A number of the more common questions I get asked by my Wills and Estate Planning clients are answered here...

What is the difference between a Will and a Power of Attorney for Property? Why do I need both?

A Power of Attorney for Property is used when the person granting the Power of Attorney is still alive. For example, the person may be out of the country and cannot travel to where his property is located. He may appoint an attorney under a Power of Attorney for Property to sign documents on his behalf and handle matters relating to his property while he is away. A Continuing Power of Attorney for Property would allow the attorney for property to exercise his powers even after the grantor becomes mentally incapable of doing so himself.

A Will, on the other hand, becomes effective only upon the testator's death. An Executor under a Will will not have the ability to manage and handle the testator's affairs while the testator is still alive, even if the testator is incapable of doing so himself.

Therefore, both a Will and Power of Attorney for Property is required to appoint someone to manage your property both after death and while you are still alive, in particular, when you are either physically or mentally not able to do so yourself.

Can I appoint someone who is a non-resident of Canada to be an Executor under my Will?

The short answer is yes. There is nothing in the law that requires a testator to appoint a resident of Canada to be an Executor under his Will.

The real question is whether it is advisable to do so, given that appointing a non-resident as an Executor would result in a number of issues for your estate. There are 3 such issues to consider:

1. Appointing a non-resident as an Executor will most likely result in your estate being treated as a non-resident under the Income Tax Act. Additionally, your estate may then be subject to the tax laws of the jurisdiction of which the Executor is a resident or citizen of. This could result in unintended tax consequences for your estate and should be discussed with your tax advisor.

2. A foreign or non-resident Executor of a Will will also most likely be required to post a bond before a court will issue a Certificate of Appointment of Estate Trustee (probate). The bond will be purchased from and issued by an insurance company, which will require the Executor to provide extensive personal and financial information before it will issue the bond. The premium payments for the purchase of the bond will be an additional expense that will be borne by the estate.

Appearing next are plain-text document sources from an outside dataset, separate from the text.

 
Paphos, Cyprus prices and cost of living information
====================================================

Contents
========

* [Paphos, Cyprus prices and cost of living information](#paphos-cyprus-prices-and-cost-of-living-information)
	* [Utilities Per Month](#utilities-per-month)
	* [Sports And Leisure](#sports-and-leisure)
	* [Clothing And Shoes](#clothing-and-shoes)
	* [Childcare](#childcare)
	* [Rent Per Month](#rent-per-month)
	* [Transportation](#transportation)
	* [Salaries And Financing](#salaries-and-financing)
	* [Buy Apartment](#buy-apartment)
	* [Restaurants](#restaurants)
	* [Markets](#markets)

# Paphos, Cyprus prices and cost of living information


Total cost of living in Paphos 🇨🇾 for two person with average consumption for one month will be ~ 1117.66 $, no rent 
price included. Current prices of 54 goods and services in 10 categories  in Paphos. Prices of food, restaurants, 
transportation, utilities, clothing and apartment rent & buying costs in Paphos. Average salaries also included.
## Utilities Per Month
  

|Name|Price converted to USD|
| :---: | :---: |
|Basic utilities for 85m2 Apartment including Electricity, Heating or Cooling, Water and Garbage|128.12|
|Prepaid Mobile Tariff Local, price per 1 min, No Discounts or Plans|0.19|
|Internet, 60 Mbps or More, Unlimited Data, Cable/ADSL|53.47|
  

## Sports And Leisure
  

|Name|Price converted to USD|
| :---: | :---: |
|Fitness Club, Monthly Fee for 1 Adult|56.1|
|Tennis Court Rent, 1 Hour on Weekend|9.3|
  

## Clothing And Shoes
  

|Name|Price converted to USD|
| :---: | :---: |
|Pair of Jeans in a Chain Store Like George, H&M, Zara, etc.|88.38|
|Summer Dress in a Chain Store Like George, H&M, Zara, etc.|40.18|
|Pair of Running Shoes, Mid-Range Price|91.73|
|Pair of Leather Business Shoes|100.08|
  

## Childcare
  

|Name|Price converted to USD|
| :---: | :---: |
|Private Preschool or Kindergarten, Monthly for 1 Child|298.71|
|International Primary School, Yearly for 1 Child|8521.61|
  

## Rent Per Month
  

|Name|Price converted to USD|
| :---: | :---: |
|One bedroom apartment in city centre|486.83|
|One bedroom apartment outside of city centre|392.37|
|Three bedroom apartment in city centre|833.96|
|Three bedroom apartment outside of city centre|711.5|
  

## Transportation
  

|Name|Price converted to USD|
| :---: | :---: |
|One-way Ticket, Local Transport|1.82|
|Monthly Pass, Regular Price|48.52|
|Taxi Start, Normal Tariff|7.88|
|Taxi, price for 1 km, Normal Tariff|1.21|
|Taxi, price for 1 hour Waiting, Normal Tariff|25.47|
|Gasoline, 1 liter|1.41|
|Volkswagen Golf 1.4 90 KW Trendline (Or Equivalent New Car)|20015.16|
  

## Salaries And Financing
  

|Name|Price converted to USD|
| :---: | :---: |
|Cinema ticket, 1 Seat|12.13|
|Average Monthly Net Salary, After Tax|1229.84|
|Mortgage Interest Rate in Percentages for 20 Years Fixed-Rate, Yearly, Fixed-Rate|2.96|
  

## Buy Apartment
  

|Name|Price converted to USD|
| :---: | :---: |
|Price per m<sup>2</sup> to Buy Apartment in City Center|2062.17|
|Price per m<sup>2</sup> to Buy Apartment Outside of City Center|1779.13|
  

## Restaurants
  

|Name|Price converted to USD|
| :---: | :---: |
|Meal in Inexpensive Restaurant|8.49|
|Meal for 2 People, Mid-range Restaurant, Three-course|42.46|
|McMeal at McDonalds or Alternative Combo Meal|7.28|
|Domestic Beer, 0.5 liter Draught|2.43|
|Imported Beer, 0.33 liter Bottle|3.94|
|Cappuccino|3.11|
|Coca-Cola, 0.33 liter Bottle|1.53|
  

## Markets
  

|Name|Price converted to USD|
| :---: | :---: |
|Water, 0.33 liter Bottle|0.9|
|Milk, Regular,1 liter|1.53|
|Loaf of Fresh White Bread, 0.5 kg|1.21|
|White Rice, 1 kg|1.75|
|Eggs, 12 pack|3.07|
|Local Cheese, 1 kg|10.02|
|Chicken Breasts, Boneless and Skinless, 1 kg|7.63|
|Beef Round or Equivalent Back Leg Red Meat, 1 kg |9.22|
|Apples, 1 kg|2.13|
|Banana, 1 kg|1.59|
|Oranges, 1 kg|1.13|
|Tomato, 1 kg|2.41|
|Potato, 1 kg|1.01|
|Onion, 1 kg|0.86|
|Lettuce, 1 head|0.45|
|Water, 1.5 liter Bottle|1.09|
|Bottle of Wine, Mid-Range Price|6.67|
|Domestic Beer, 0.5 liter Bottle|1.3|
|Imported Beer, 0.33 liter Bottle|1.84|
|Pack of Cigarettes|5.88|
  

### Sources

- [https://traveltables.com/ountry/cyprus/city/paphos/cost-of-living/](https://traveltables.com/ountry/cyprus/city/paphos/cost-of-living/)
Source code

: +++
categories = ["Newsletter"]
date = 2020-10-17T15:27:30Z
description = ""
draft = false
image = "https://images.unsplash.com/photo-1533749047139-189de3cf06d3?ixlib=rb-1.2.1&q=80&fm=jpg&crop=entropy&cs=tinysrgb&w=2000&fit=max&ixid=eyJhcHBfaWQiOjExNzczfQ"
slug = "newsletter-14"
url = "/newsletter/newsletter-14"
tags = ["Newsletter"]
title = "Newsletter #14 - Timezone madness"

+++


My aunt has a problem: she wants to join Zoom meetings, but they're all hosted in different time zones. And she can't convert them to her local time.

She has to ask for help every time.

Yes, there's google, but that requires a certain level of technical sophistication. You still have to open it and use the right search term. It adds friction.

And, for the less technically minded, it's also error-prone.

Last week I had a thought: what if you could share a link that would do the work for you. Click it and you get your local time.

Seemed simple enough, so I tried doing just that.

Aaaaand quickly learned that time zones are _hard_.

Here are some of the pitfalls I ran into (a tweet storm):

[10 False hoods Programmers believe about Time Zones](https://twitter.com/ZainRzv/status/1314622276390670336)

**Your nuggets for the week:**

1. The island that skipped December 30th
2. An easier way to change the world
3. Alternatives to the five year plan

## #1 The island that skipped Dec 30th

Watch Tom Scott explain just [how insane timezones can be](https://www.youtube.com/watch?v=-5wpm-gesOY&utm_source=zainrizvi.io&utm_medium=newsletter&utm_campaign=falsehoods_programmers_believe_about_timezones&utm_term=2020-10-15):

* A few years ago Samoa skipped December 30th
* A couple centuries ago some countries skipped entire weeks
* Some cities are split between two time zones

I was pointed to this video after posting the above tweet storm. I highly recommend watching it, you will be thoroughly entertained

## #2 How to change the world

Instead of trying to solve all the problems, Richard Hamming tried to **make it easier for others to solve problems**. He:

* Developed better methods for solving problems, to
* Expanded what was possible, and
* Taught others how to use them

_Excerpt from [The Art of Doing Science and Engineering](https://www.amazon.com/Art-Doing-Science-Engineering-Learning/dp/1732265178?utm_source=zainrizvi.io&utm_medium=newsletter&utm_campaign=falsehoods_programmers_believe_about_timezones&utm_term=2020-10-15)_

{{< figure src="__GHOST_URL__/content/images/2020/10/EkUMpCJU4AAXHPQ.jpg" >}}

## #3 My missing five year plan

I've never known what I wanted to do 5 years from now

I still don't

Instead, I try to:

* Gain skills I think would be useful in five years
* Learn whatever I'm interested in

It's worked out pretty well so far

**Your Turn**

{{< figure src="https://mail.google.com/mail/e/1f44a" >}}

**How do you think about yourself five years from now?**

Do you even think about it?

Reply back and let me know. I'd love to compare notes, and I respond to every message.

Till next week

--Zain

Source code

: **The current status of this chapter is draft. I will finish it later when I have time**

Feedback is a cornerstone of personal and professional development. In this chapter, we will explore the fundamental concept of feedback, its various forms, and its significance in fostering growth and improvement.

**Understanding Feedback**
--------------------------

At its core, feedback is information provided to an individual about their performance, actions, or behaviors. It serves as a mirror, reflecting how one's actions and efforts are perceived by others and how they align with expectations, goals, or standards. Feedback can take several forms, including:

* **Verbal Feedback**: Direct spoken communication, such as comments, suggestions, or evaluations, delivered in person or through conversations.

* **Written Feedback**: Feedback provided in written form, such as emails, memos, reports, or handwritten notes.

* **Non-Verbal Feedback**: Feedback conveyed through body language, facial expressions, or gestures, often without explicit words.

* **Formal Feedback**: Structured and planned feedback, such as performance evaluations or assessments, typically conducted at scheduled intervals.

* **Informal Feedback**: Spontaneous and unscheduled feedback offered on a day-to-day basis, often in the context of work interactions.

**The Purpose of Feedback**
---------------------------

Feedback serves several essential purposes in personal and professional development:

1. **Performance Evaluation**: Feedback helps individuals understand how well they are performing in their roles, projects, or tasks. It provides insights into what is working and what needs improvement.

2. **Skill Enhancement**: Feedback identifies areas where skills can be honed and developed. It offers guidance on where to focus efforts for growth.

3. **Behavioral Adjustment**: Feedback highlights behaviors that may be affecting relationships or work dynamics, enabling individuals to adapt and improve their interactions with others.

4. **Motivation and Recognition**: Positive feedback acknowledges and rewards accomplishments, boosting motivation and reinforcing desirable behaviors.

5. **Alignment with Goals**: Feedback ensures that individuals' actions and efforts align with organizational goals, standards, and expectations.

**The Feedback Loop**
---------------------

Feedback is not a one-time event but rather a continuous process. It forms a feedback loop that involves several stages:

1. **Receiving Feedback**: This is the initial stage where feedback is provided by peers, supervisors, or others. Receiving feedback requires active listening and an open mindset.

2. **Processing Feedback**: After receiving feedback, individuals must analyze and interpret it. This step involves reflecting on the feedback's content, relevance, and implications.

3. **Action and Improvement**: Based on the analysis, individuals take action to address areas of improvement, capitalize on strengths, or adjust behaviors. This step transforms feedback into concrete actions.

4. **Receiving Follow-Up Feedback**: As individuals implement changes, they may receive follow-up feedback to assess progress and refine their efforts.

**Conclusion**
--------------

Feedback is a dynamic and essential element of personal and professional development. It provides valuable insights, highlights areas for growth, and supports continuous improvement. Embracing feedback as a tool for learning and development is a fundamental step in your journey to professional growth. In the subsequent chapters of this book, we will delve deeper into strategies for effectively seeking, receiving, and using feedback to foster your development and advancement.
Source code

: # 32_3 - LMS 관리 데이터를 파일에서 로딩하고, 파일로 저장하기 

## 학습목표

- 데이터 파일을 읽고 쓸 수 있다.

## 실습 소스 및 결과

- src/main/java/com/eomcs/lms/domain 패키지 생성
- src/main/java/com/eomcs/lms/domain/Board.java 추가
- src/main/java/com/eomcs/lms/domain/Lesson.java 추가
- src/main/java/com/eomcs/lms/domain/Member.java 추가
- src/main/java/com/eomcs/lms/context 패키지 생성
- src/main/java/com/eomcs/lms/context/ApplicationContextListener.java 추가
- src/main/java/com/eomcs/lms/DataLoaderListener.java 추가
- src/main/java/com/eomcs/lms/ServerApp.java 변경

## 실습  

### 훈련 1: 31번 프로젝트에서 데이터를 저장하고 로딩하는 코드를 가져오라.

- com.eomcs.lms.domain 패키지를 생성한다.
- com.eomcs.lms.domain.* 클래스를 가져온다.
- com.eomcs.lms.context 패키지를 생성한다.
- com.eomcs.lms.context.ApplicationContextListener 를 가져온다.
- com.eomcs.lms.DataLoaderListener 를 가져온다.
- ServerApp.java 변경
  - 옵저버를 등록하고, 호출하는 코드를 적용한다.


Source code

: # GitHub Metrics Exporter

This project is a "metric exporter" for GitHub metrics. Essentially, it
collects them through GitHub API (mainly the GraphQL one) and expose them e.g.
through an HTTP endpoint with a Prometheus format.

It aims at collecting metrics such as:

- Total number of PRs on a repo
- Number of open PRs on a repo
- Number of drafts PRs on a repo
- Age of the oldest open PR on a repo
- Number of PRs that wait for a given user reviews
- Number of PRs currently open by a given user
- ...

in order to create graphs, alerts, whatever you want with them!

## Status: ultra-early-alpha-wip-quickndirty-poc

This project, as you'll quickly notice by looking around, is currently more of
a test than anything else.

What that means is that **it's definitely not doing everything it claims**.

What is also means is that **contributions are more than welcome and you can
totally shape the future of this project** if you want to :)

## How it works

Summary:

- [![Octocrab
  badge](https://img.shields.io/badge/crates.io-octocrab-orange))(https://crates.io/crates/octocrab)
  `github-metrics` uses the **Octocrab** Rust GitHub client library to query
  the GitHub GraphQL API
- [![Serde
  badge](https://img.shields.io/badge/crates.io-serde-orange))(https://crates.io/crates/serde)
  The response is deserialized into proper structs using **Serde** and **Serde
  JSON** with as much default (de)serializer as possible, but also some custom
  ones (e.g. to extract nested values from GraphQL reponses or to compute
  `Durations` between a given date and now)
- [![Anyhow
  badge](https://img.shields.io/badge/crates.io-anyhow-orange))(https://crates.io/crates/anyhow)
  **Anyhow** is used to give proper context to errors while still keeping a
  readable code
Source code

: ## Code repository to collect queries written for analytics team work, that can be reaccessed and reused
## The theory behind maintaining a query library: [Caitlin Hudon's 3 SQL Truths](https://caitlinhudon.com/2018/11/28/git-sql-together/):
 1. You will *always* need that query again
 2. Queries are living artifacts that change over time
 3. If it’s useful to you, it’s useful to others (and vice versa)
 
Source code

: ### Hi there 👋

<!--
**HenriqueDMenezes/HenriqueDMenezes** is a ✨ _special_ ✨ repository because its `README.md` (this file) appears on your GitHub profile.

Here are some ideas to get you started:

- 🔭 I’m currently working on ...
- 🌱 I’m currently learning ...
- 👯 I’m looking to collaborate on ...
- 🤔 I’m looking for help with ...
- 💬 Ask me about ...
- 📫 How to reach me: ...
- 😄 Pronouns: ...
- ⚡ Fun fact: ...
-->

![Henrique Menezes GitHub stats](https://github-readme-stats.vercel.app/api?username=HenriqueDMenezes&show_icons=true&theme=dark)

3. The third issue with appointing a foreign or non-resident Executor can arise if the deceased's estate contains investment assets. Under the regulations that govern investment dealers in Canada, investment dealers that take instructions from non-residents must comply with a myriad of additional laws and regulations that govern financial and securities transactions both in Canada and in the jurisdiction of which the Executor is resident of. As a result, many investment dealers may decline to work with a non-resident Executor due to the potential legal and regulatory risks involved.

Due to these issues, it may be better to appoint an Executor who is a resident of Canada. If this is not possible or appropriate in your circumstances, a Canadian-resident lawyer or trust company may be appointed instead. Note that a trust company or professional trustee will usually require a minimum value of the estate before it will act as an Executor, which is typically $300,000 or more.

To be continued...

The above article is written by Angeline Gallivan, a Barrister and Solicitor with Chan-Gallivan Law Professional Corporation (changallivanlaw.com), is provided for information purposes only and does not constitute legal advice.

To obtain legal advice that is specific to your circumstances, please call my office at 289-291 3977 or email me at angeline@changallivanlaw.com.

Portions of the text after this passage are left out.